The "pillory" was an upgrade to the stocks and used two hinged timbers to lock the offenders' head and often their hands in position for all to see. They were primarily designed to humiliate gentlemen and aristocrats but were also used for lesser men. In this article we'll be looking at how they were made and why they were used...
Submitted by Aubergine
Pillory Design The pillory was developed some time during the 1600's as an upgrade to the stocks. As well as locking arms and/or legs in position, the offenders' head was also clamped in so as to "hold it up to the public gaze".

The pillory was usually constructed so as to force the offender to stand upright, as shown above, usually on a wooden platform. There is a reported incident of a near-death resulting from rotten wood collapsing in the wooden platform almost resulting in a broken neck.
While most pillories would clamp the hands as shown above, there are examples of "small finger pillory" and "thumb stocks" where fingers would be clamped instead of the hands. Where Were they Located?
Pillories would often be found in busy public places such as market squares - indeed many towns would forfeit their right to a market if they did not first build a pillory.
Like stocks, some pillories were fixed in position while others were movable. Offenders restrained in movable pillories would often be faced northwards, southwards, eastwards then westwards in succession for quarter of an hour in each direction. Who Was Punished?

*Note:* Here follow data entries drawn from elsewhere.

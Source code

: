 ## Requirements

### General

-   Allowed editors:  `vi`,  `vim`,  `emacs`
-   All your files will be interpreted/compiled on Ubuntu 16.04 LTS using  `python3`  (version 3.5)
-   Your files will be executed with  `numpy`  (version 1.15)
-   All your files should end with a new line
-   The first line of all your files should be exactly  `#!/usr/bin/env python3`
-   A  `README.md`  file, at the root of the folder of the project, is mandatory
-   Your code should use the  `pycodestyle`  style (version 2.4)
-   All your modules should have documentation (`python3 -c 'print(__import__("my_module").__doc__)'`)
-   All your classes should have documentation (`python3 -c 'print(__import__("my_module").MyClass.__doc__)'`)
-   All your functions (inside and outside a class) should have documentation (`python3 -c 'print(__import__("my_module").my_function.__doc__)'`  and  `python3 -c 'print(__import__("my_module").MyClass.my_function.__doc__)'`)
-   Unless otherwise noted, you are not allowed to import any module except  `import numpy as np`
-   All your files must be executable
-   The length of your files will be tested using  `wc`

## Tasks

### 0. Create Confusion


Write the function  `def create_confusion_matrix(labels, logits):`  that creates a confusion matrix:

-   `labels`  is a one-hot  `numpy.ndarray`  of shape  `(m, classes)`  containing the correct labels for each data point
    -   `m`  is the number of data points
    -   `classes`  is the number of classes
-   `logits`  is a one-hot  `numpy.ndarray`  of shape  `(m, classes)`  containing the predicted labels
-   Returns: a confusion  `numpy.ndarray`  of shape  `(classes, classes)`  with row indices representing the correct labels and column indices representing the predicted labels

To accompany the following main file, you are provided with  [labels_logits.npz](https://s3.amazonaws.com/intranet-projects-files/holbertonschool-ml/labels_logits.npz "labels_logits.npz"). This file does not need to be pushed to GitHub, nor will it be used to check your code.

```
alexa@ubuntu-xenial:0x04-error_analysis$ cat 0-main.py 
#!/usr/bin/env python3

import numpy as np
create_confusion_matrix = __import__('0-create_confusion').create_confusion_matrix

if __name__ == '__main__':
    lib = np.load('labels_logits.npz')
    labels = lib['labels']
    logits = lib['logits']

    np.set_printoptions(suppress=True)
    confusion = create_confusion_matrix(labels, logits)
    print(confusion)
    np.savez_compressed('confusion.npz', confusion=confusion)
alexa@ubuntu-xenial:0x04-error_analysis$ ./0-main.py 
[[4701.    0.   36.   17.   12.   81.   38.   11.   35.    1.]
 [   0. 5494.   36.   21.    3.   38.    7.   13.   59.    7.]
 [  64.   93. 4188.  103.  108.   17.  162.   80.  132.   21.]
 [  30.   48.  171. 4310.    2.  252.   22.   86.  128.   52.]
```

Although all sharpers, beggars, impostors and vagabonds were liable to be placed in the pillory, it was mostly used for gentlemen and aristocrats as a way of humiliating them. In his famous "Hymn to the Pillory", De Foe said:
"Tell us, great engine, how to understand Or reconcile the justice of this land; How Bastwick, Prynne, Hunt, Hollingsby and Pye -- Men of unspotted honesty -- Men that had learning, wit and sense, And more than most men have had since, Could equal title to thee claim With Oates and Fuller, men of fouler fame." The over-use of the pillory for gentlemen and aristocrats backfired to some extent as many began to see the pillory as a platform for heros by the late 1700's. Women were sometimes put in a pillory on counts of purgery or theft.
Reasons for Punishment
The most common reasons for this type of punishment were: - treason
- sedition
- arson
- blasphemy
- witch-craft
- perjury
- wife-beating
- cheating
- forestalling
- forging
- coin-clipping
- tree-polling
- gaming
- dice-cogging
- quarrelling
- lying
- libelling
- slandering
- threatening
- conjuring
- fortune-telling
- "prigging"
- drunkenness
- impudence
One man was set in the pillory for delivering false dinner invitations; another for a rough practical joke; another for selling an injurious quack medicine. Cabbage stealing would also guarantee your place in a pillory. What Was the Punishment? Hawthorne says in his immortal Scarlet Letter:
"This scaffold constituted a portion of a penal machine which now, for two or three generations past, has been merely historical or traditionary among us, but was held in the old time to be as effectual in the promotion of good citizenship as ever was the guillotine among the terrorists of France. It was, in short, the platform of the pillory; and above it rose the framework of that instrument of discipline, so fashioned as to confine the human head in its tight grasp, and thus hold it up to the public gaze. The very ideal of ignominy was embodied and made manifest in this contrivance of wood and iron. There can be no outrage, methinks -- against our common nature -- whatever be the delinquencies of the individual -- no outrage more flagrant than to forbid the culprit to hide his face for shame." The pillory was mainly designed to humiliate the offender by putting their face on show but there are numerous reports of offenders being killed after villagers throwing rocks and weapons at them.
As an added punishment, some offenders would have their ears nailed to the wooden timbers and in extreme cases their ears could be cut of alltogether in a process known as "cropping". There are also documented cases of offenders being whipped and even branded while being restrined in a pillory.
Just like the stocks, offenders would often be pelted with all manner of things. In particular, rotten eggs were favoured by most onlookers.